Exercise aim
Print, exactly as they appear, only the lines from the line that contains "감기약에 포함된 기능은" through the end of the listing.

Input material

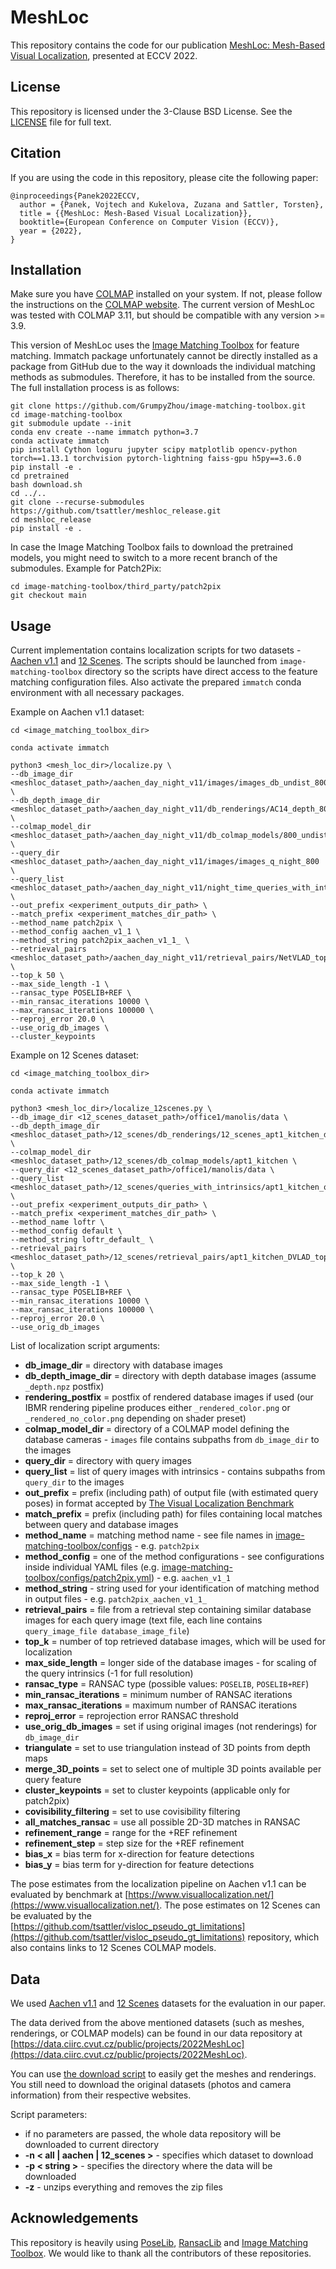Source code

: # MeshLoc
This repository contains the code for our publication [MeshLoc: Mesh-Based Visual Localization](https://arxiv.org/abs/2207.10762), presented at ECCV 2022.

## License
This repository is licensed under the 3-Clause BSD License. See the [LICENSE](https://github.com/tsattler/meshloc_release/blob/main/LICENSE) file for full text.

## Citation
If you are using the code in this repository, please cite the following paper:
```
@inproceedings{Panek2022ECCV,
  author = {Panek, Vojtech and Kukelova, Zuzana and Sattler, Torsten},
  title = {{MeshLoc: Mesh-Based Visual Localization}},
  booktitle={European Conference on Computer Vision (ECCV)},
  year = {2022},
}
```

## Installation
Make sure you have [COLMAP](https://colmap.github.io/index.html) installed on your system. If not, please follow the instructions on the [COLMAP website](https://colmap.github.io/install.html). The current version of MeshLoc was tested with COLMAP 3.11, but should be compatible with any version >= 3.9.

This version of MeshLoc uses the [Image Matching Toolbox](https://github.com/GrumpyZhou/image-matching-toolbox) for feature matching. Immatch package unfortunately cannot be directly installed as a package from GitHub due to the way it downloads the individual matching methods as submodules. Therefore, it has to be installed from the source. The full installation process is as follows:

```
git clone https://github.com/GrumpyZhou/image-matching-toolbox.git
cd image-matching-toolbox
git submodule update --init
conda env create --name immatch python=3.7
conda activate immatch
pip install Cython loguru jupyter scipy matplotlib opencv-python torch==1.13.1 torchvision pytorch-lightning faiss-gpu h5py==3.6.0
pip install -e .
cd pretrained
bash download.sh
cd ../..
git clone --recurse-submodules https://github.com/tsattler/meshloc_release.git
cd meshloc_release
pip install -e .
```

In case the Image Matching Toolbox fails to download the pretrained models, you might need to switch to a more recent branch of the submodules. Example for Patch2Pix:

```
cd image-matching-toolbox/third_party/patch2pix
git checkout main
```


## Usage
Current implementation contains localization scripts for two datasets - [Aachen v1.1](https://data.ciirc.cvut.cz/public/projects/2020VisualLocalization/Aachen-Day-Night/) and [12 Scenes](http://graphics.stanford.edu/projects/reloc/). The scripts should be launched from `image-matching-toolbox` directory so the scripts have direct access to the feature matching configuration files. Also activate the prepared `immatch` conda environment with all necessary packages.

Example on Aachen v1.1 dataset:
```
cd <image_matching_toolbox_dir>

conda activate immatch

python3 <mesh_loc_dir>/localize.py \
--db_image_dir <meshloc_dataset_path>/aachen_day_night_v11/images/images_db_undist_800 \
--db_depth_image_dir <meshloc_dataset_path>/aachen_day_night_v11/db_renderings/AC14_depth_800_undist \
--colmap_model_dir <meshloc_dataset_path>/aachen_day_night_v11/db_colmap_models/800_undist \
--query_dir <meshloc_dataset_path>/aachen_day_night_v11/images/images_q_night_800 \
--query_list <meshloc_dataset_path>/aachen_day_night_v11/night_time_queries_with_intrinsics_800_basenames.txt \
--out_prefix <experiment_outputs_dir_path> \
--match_prefix <experiment_matches_dir_path> \
--method_name patch2pix \
--method_config aachen_v1_1 \
--method_string patch2pix_aachen_v1_1_ \
--retrieval_pairs <meshloc_dataset_path>/aachen_day_night_v11/retrieval_pairs/NetVLAD_top50_underscores.txt \
--top_k 50 \
--max_side_length -1 \
--ransac_type POSELIB+REF \
--min_ransac_iterations 10000 \
--max_ransac_iterations 100000 \
--reproj_error 20.0 \
--use_orig_db_images \
--cluster_keypoints
```

Example on 12 Scenes dataset:
```
cd <image_matching_toolbox_dir>

conda activate immatch

python3 <mesh_loc_dir>/localize_12scenes.py \
--db_image_dir <12_scenes_dataset_path>/office1/manolis/data \
--db_depth_image_dir <meshloc_dataset_path>/12_scenes/db_renderings/12_scenes_apt1_kitchen_depth \
--colmap_model_dir <meshloc_dataset_path>/12_scenes/db_colmap_models/apt1_kitchen \
--query_dir <12_scenes_dataset_path>/office1/manolis/data \
--query_list <meshloc_dataset_path>/12_scenes/queries_with_intrinsics/apt1_kitchen_queries_with_intrinsics.txt \
--out_prefix <experiment_outputs_dir_path> \
--match_prefix <experiment_matches_dir_path> \
--method_name loftr \
--method_config default \
--method_string loftr_default_ \
--retrieval_pairs <meshloc_dataset_path>/12_scenes/retrieval_pairs/apt1_kitchen_DVLAD_top20.txt \
--top_k 20 \
--max_side_length -1 \
--ransac_type POSELIB+REF \
--min_ransac_iterations 10000 \
--max_ransac_iterations 100000 \
--reproj_error 20.0 \
--use_orig_db_images
```

List of localization script arguments:
- **db_image_dir** = directory with database images
- **db_depth_image_dir** = directory with depth database images (assume `_depth.npz`  postfix)
- **rendering_postfix** = postfix of rendered database images if used (our IBMR rendering pipeline produces either `_rendered_color.png` or `_rendered_no_color.png` depending on shader preset)
- **colmap_model_dir** = directory of a COLMAP model defining the database cameras - `images` file contains subpaths from `db_image_dir` to the images
- **query_dir** = directory with query images
- **query_list** = list of query images with intrinsics - contains subpaths from `query_dir` to the images
- **out_prefix** = prefix (including path) of output file (with estimated query poses) in format accepted by [The Visual Localization Benchmark](https://www.visuallocalization.net/)
- **match_prefix** = prefix (including path) for files containing local matches between query and database images
- **method_name** = matching method name - see file names in [image-matching-toolbox/configs](https://github.com/GrumpyZhou/image-matching-toolbox/tree/main/configs) - e.g. `patch2pix`
- **method_config** = one of the method configurations - see configurations inside individual YAML files (e.g. [image-matching-toolbox/configs/patch2pix.yml](https://github.com/GrumpyZhou/image-matching-toolbox/blob/main/configs/patch2pix.yml)) - e.g. `aachen_v1_1`
- **method_string** - string used for your identification of matching method in output files - e.g. `patch2pix_aachen_v1_1_`
- **retrieval_pairs** = file from a retrieval step containing similar database images for each query image (text file, each line contains `query_image_file database_image_file`)
- **top_k** = number of top retrieved database images, which will be used for localization
- **max_side_length** = longer side of the database images - for scaling of the query intrinsics (-1 for full resolution)
- **ransac_type** = RANSAC type (possible values: `POSELIB`, `POSELIB+REF`)
- **min_ransac_iterations** = minimum number of RANSAC iterations
- **max_ransac_iterations** = maximum number of RANSAC iterations
- **reproj_error** = reprojection error RANSAC threshold
- **use_orig_db_images** = set if using original images (not renderings) for `db_image_dir` 
- **triangulate** = set to use triangulation instead of 3D points from depth maps
- **merge_3D_points** = set to select one of multiple 3D points available per query feature
- **cluster_keypoints** = set to cluster keypoints (applicable only for patch2pix)
- **covisibility_filtering** = set to use covisibility filtering
- **all_matches_ransac** = use all possible 2D-3D matches in RANSAC
- **refinement_range** = range for the +REF refinement
- **refinement_step** = step size for the +REF refinement
- **bias_x** = bias term for x-direction for feature detections
- **bias_y** = bias term for y-direction for feature detections

The pose estimates from the localization pipeline on Aachen v1.1 can be evaluated by benchmark at [https://www.visuallocalization.net/](https://www.visuallocalization.net/). The pose estimates on 12 Scenes can be evaluated by the [https://github.com/tsattler/visloc_pseudo_gt_limitations](https://github.com/tsattler/visloc_pseudo_gt_limitations) repository, which also contains links to 12 Scenes COLMAP models.

## Data
We used [Aachen v1.1](https://data.ciirc.cvut.cz/public/projects/2020VisualLocalization/Aachen-Day-Night/) and [12 Scenes](http://graphics.stanford.edu/projects/reloc/#data) datasets for the evaluation in our paper.

The data derived from the above mentioned datasets (such as meshes, renderings, or COLMAP models) can be found in our data repository at [https://data.ciirc.cvut.cz/public/projects/2022MeshLoc](https://data.ciirc.cvut.cz/public/projects/2022MeshLoc).

You can use [the download script](https://github.com/tsattler/meshloc_release/blob/main/download_meshloc_data.sh) to easily get the meshes and renderings. You still need to download the original datasets (photos and camera information) from their respective websites.

Script parameters:
- if no parameters are passed, the whole data repository will be downloaded to current directory
- **-n < all \| aachen \| 12_scenes >** - specifies which dataset to download
- **-p \< string >** - specifies the directory where the data will be downloaded
- **-z** - unzips everything and removes the zip files

## Acknowledgements
This repository is heavily using [PoseLib](https://github.com/vlarsson/PoseLib), [RansacLib](https://github.com/tsattler/RansacLib) and [Image Matching Toolbox](https://github.com/GrumpyZhou/image-matching-toolbox/). We would like to thank all the contributors of these repositories.


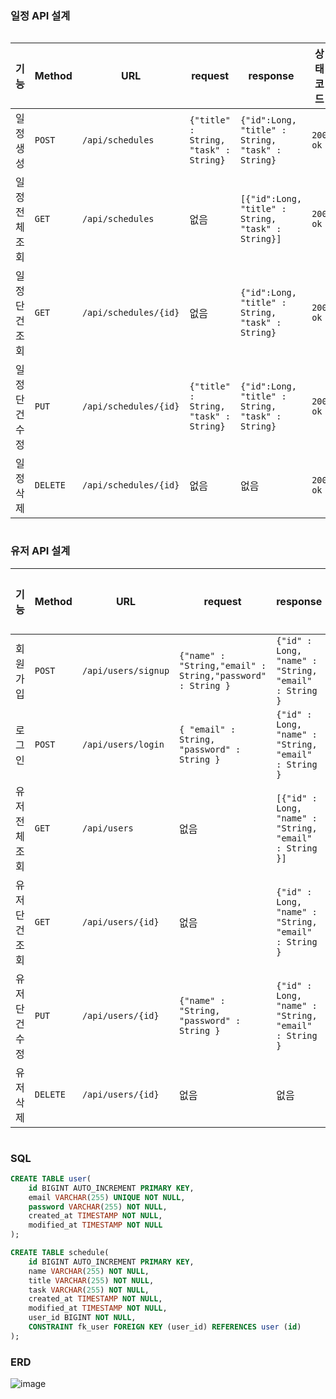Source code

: ### 일정 API 설계
<div style="overflow-x: auto;">
  
|**기능**            |**Method** |**URL**               |**request**                            |**response**                                     |**상태코드**  |
|--------------------|-----------|----------------------|---------------------------------------|-------------------------------------------------|--------------|
|일정 생성            |`POST`     |`/api/schedules`      |`{"title" : String, "task" : String}`  |`{"id":Long, "title" : String, "task" : String}`  |`200 ok`      |
|일정 전체 조회       |`GET`      |`/api/schedules`      |없음                                   |`[{"id":Long, "title" : String, "task" : String}]` |`200 ok`       |
|일정 단건 조회       |`GET`      |`/api/schedules/{id}` |없음                                   |`{"id":Long, "title" : String, "task" : String}`  |`200 ok`       |
|일정 단건 수정       |`PUT`      |`/api/schedules/{id}` |`{"title" : String, "task" : String}`  |`{"id":Long, "title" : String, "task" : String}`  |`200 ok`       |
|일정 삭제            |`DELETE`   |`/api/schedules/{id}` |없음                                  |없음                                               |`200 ok`      |

</div>

<div style="overflow-x: auto;">

### 유저 API 설계
|**기능**       |**Method** |**URL**             |**request**                                                |**response**                                          |**상태코드**  |
|---------------|-----------|--------------------|-----------------------------------------------------------|------------------------------------------------------|--------------|
|회원가입        |`POST`     |`/api/users/signup` |`{"name" : "String,"email" : String,"password" : String }` |`{"id" : Long, "name" : "String, "email" : String }`  |`200 ok`      |
|로그인          |`POST`     |`/api/users/login` |`{ "email" : String, "password" : String }`                 |`{"id" : Long, "name" : "String, "email" : String }`  |`200 ok`      |
|유저 전체 조회  |`GET`      |`/api/users`       |없음                                                         |`[{"id" : Long, "name" : "String, "email" : String }]`|`200 ok`      |
|유저 단건 조회  |`GET`      |`/api/users/{id}`  |없음                                                         |`{"id" : Long, "name" : "String, "email" : String }`  |`200 ok`      |
|유저 단건 수정  |`PUT`      |`/api/users/{id}`  |`{"name" : "String, "password" : String }`                  |`{"id" : Long, "name" : "String, "email" : String }`  |`200 ok`       |
|유저 삭제       |`DELETE`   |`/api/users/{id}`  |없음                                                        |없음                                                   |`200 ok`       |

</div>

### SQL

```sql
CREATE TABLE user(
    id BIGINT AUTO_INCREMENT PRIMARY KEY,
    email VARCHAR(255) UNIQUE NOT NULL,
    password VARCHAR(255) NOT NULL,
    created_at TIMESTAMP NOT NULL,
    modified_at TIMESTAMP NOT NULL
);

CREATE TABLE schedule(
    id BIGINT AUTO_INCREMENT PRIMARY KEY,
    name VARCHAR(255) NOT NULL,
    title VARCHAR(255) NOT NULL,
    task VARCHAR(255) NOT NULL,
    created_at TIMESTAMP NOT NULL,
    modified_at TIMESTAMP NOT NULL,
    user_id BIGINT NOT NULL,
    CONSTRAINT fk_user FOREIGN KEY (user_id) REFERENCES user (id)
);


```
### ERD
![image](https://github.com/user-attachments/assets/064bd9f3-9d4c-4496-9c7d-4d8d72de52e4)


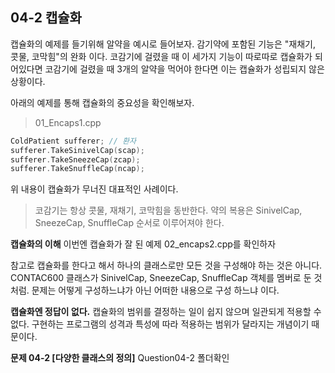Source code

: 04-2 캡슐화
---
캡슐화의 예제를 들기위해 알약을 예시로 들어보자.
감기약에 포함된 기능은 "재채기, 콧물, 코막힘"의 완화 이다.
코감기에 걸렸을 때 이 세가지 기능이 따로따로 캡슐화가 되어있다면 코감기에 걸렸을 때 3개의 알약을 먹어야 한다면 이는 캡슐화가 성립되지 않은 상황이다.

아래의 예제를 통해 캡슐화의 중요성을 확인해보자.
> 01_Encaps1.cpp
``` C++
ColdPatient sufferer; // 환자
sufferer.TakeSinivelCap(scap);
sufferer.TakeSneezeCap(zcap);
sufferer.TakeSnuffleCap(ncap);
```

위 내용이 캡슐화가 무너진 대표적인 사례이다.
> 코감기는 항상 콧물, 재채기, 코막힘을 동반한다.
> 약의 복용은 SinivelCap, SneezeCap, SnuffleCap 순서로 이루어져야 한다.

**캡슐화의 이해**
이번엔 캡슐화가 잘 된  예제 02_encaps2.cpp를 확인하자

참고로 캡슐화를 한다고 해서 하나의 클래스로만 모든 것을 구성해야 하는 것은 아니다.
CONTAC600 클래스가 SinivelCap, SneezeCap, SnuffleCap 객체를 멤버로 둔 것 처럼. 문제는 어떻게 구성하느냐가 아닌 어떠한 내용으로 구성 하느냐 이다.

**캡슐화엔 정답이 없다.**
캡슐화의 범위를 결정하는 일이 쉽지 않으며 일관되게 적용할 수 없다.
구현하는 프로그램의 성격과 특성에 따라 적용하는 범위가 달라지는 개념이기 때문이다.

**문제 04-2 [다양한 클래스의 정의]**
Question04-2 폴더확인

Expected answer
감기약에 포함된 기능은 "재채기, 콧물, 코막힘"의 완화 이다.
코감기에 걸렸을 때 이 세가지 기능이 따로따로 캡슐화가 되어있다면 코감기에 걸렸을 때 3개의 알약을 먹어야 한다면 이는 캡슐화가 성립되지 않은 상황이다.

아래의 예제를 통해 캡슐화의 중요성을 확인해보자.
> 01_Encaps1.cpp
``` C++
ColdPatient sufferer; // 환자
sufferer.TakeSinivelCap(scap);
sufferer.TakeSneezeCap(zcap);
sufferer.TakeSnuffleCap(ncap);
```

위 내용이 캡슐화가 무너진 대표적인 사례이다.
> 코감기는 항상 콧물, 재채기, 코막힘을 동반한다.
> 약의 복용은 SinivelCap, SneezeCap, SnuffleCap 순서로 이루어져야 한다.

**캡슐화의 이해**
이번엔 캡슐화가 잘 된  예제 02_encaps2.cpp를 확인하자

참고로 캡슐화를 한다고 해서 하나의 클래스로만 모든 것을 구성해야 하는 것은 아니다.
CONTAC600 클래스가 SinivelCap, SneezeCap, SnuffleCap 객체를 멤버로 둔 것 처럼. 문제는 어떻게 구성하느냐가 아닌 어떠한 내용으로 구성 하느냐 이다.

**캡슐화엔 정답이 없다.**
캡슐화의 범위를 결정하는 일이 쉽지 않으며 일관되게 적용할 수 없다.
구현하는 프로그램의 성격과 특성에 따라 적용하는 범위가 달라지는 개념이기 때문이다.

**문제 04-2 [다양한 클래스의 정의]**
Question04-2 폴더확인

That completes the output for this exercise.